What to work on:
Print the lines in the listing below that fall between the line with "for the client" and the line with "Open [http://localhost:3000](http://localhost:3000) to", those two lines included, exactly as they stand and with nothing else.

● ● ●

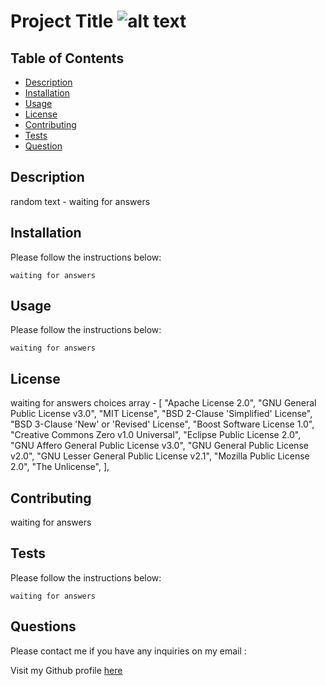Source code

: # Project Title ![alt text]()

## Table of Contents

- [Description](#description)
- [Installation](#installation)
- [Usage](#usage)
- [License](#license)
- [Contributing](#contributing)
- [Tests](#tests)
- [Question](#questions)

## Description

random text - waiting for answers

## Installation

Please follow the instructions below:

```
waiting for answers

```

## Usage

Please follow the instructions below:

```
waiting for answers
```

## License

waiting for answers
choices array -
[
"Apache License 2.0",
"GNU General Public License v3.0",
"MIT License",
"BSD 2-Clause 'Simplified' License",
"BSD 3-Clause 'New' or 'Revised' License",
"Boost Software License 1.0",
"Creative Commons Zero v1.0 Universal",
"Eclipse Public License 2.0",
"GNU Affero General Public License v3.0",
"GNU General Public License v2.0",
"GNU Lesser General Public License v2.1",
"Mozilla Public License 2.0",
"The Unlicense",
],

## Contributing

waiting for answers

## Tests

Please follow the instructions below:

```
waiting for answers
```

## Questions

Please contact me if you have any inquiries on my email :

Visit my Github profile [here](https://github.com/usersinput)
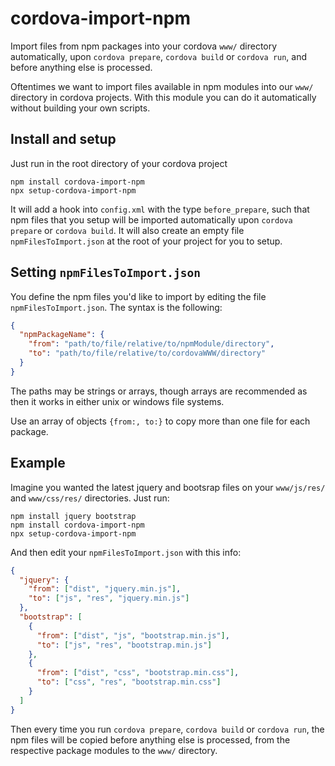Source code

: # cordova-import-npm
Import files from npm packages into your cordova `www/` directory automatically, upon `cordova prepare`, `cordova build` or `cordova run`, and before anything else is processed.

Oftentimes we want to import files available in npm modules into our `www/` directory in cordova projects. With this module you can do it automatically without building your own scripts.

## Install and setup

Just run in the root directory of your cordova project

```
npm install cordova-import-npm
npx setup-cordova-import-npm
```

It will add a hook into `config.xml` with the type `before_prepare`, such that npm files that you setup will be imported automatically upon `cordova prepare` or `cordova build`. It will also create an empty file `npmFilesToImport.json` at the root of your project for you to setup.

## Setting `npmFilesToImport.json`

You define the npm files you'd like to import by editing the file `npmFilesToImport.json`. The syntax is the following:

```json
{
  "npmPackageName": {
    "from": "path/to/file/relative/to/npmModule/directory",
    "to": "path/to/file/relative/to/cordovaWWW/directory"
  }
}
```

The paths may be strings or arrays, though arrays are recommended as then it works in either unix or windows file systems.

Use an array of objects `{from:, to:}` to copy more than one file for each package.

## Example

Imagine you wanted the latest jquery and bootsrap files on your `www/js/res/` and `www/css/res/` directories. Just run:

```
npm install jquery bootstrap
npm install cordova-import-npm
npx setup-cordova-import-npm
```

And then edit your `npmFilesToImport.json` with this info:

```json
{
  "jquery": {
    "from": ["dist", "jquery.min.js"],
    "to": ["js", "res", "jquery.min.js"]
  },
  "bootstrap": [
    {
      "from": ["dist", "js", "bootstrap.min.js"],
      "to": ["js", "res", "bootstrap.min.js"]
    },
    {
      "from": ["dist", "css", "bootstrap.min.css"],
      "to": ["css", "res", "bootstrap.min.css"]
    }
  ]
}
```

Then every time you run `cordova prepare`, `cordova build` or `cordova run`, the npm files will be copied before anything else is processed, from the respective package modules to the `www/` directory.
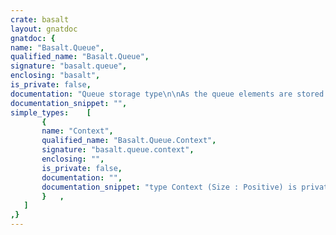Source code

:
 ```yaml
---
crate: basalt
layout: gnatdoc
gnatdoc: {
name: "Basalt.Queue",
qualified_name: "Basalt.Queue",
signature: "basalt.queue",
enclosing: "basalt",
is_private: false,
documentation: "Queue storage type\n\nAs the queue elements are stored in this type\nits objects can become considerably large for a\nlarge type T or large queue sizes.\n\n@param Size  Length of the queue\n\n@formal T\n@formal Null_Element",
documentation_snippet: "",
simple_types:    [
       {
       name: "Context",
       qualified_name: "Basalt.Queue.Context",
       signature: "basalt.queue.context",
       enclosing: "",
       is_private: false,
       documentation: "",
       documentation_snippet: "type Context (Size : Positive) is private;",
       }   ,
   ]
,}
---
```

● ● ●

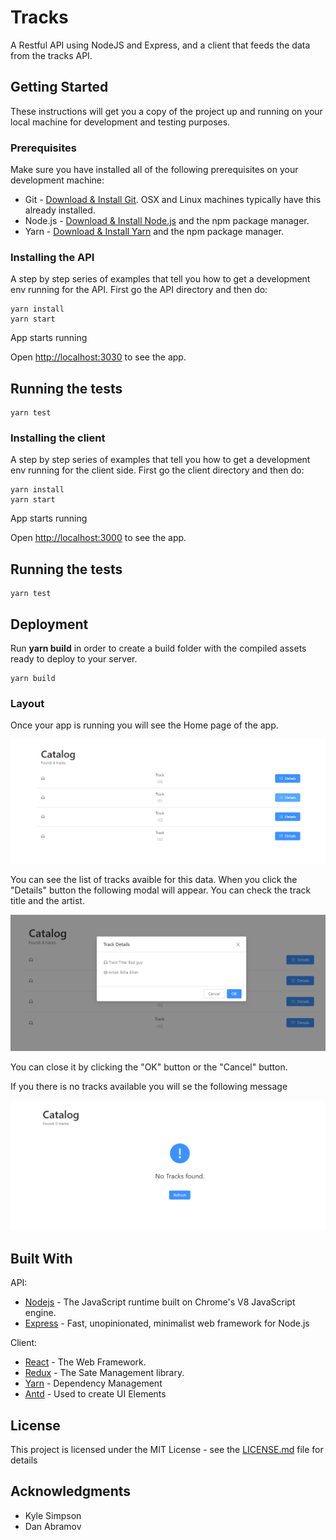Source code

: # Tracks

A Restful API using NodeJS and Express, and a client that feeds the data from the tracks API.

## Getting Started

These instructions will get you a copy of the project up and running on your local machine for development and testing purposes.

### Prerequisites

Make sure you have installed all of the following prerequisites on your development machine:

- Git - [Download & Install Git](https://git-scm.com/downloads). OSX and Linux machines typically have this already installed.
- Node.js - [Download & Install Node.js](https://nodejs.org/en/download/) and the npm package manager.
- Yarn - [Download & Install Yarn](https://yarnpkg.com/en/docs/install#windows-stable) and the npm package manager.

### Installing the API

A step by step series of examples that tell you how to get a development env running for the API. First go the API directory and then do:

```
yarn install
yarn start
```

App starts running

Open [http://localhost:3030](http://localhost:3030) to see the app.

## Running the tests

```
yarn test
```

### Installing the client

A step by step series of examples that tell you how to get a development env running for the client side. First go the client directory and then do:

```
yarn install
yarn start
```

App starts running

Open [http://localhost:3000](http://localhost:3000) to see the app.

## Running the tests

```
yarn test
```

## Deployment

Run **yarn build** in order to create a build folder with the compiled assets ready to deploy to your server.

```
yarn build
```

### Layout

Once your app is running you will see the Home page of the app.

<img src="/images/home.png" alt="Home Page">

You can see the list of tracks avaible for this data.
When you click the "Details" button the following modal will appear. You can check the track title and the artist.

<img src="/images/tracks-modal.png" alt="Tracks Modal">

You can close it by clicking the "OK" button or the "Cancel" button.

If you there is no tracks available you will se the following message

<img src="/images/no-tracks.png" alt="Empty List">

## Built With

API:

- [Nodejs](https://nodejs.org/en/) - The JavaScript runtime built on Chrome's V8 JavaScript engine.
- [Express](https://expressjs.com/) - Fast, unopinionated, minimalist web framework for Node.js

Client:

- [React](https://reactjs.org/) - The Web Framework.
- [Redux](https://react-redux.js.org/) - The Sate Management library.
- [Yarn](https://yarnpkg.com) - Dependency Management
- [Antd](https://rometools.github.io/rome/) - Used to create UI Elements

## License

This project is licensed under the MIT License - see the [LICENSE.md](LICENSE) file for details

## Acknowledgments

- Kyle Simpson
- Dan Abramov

● ● ●

Response area:
A step by step series of examples that tell you how to get a development env running for the client side. First go the client directory and then do:

```
yarn install
yarn start
```

App starts running

Open [http://localhost:3000](http://localhost:3000) to see the app.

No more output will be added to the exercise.